Em 2022 deve haver a revisão da Lei de Cotas. Ela pode deixar de existir? Acho que esse processo ainda não está sendo pensado pelo governo. Como essa agenda não é prioridade, acho que não existe um encaminhamento formal. Mas as políticas estão funcionando, e as prerrogativas mais negativas em relação a elas não se consolidaram. A cota ainda é necessária. Olha no caso dos EUA. Quando as ações afirmativas foram suspensas, as desigualdades aumentaram. Imagina no Brasil? Dez anos é muito pouco para não dependermos mais da política de cotas. Acho imprudente, injusto e inconsequente pensar em não renovar. Ainda não temos institucionalidade.

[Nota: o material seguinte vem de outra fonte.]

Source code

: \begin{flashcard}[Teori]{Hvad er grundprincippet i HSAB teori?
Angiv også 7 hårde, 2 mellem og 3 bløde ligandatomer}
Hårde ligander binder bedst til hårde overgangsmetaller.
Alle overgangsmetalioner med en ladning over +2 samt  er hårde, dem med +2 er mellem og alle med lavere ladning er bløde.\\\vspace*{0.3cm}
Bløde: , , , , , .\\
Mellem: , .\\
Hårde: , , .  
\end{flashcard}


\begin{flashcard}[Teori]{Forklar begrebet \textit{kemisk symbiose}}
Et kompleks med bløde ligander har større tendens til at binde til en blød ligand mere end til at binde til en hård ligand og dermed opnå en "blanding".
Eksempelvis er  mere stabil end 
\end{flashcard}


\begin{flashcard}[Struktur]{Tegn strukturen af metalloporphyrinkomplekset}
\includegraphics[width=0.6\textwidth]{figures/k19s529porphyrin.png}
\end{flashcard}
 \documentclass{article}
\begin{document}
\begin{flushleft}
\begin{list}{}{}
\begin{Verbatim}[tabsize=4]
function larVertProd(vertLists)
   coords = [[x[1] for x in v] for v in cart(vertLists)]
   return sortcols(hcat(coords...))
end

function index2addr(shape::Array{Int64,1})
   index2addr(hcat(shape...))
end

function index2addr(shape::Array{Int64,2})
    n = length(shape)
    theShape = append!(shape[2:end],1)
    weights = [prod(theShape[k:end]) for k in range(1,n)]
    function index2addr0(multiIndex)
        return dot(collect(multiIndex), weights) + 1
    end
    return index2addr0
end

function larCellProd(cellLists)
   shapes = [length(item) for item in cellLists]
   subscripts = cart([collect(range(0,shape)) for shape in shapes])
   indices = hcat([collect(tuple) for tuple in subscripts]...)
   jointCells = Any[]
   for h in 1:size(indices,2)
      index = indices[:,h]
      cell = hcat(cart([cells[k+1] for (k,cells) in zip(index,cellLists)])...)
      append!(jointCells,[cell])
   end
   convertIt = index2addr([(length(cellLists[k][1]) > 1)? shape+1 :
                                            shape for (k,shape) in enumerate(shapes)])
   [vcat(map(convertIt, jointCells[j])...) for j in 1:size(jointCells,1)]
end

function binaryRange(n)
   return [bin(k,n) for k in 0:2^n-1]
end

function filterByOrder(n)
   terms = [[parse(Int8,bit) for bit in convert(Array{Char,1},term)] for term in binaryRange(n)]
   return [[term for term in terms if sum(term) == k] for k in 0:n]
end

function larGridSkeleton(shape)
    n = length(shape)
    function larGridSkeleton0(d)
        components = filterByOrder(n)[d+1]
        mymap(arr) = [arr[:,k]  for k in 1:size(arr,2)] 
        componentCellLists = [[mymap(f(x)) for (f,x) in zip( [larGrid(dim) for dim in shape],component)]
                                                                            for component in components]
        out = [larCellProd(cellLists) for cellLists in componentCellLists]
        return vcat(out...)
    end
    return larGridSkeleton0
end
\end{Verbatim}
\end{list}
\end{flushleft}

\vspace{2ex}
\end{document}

Como o movimento negro vê a revisão da lei? O movimento negro está muito organizado com relação a tudo que diz respeito a este governo e a população negra. Temos a Coalizão Negra por Direitos funcionando muito bem. Esse governo conseguiu uma coisa importante, que foi fazer o movimento negro se alinhar. Estamos atentos, monitorando o que acontece no Legislativo. Embora com restrições orçamentárias, estamos produzindo conhecimento, análise e monitoramento. O momento é muito difícil. Tem a desinstitucionalização [a possibilidade de a lei cair] e há agendas neste governo que colocam a população negra em situações de maior vulnerabilidade.

Outras políticas estão sendo discutidas para o combate à desigualdade racial? Quando foi criada a Seppir [Secretaria de Políticas de Promoção da Igualdade Racial, no governo Lula, em 2003], a agenda era muito ampla. O Programa Brasil Quilombola, a política de saúde da população negra, a lei 10.639 —que estabelece a obrigatoriedade do ensino de história e cultura afro-brasileiras— e políticas de qualificação profissional. Temos também a lei antirracismo que é punitiva. Nenhuma dessas leis foi revogada, mas elas estão na inércia. O que mais me preocupa é o oposto. A tentativa do governo federal no pacote anticrime de tentar passar a exclusão de ilicitude era uma política de morte. Ali era uma licença para matar negros. A violência racial é uma das maiores indicadoras de desigualdade que nós temos, e a população não vê isso como questão racial. O encarceramento é uma resposta rápida, e não existe discussão sobre isso. Eu acho que essa é a pauta mais regressiva e a mais perigosa que enfrentamos. Por isso, é muito importante mantermos a agenda da inclusão racial no ensino superior —porque os nossos jovens negros têm que estar dentro das universidades para ficar bem longe da mira da bala.

RAIO-X

Márcia Lima, 49, mestre e doutora em sociologia, com pós-doutorado na Universidade de Columbia (NYC); é professora do Departamento de Sociologia da USP e pesquisadora sênior associada do Cebrap, onde coordena o Afro (Núcleo de Pesquisa e Formação em Raça, Gênero e Justiça Racial). Ela fez pós-doutorado na Universidade Columbia, em Nova York, com enfoque em desigualdade e relações raciais.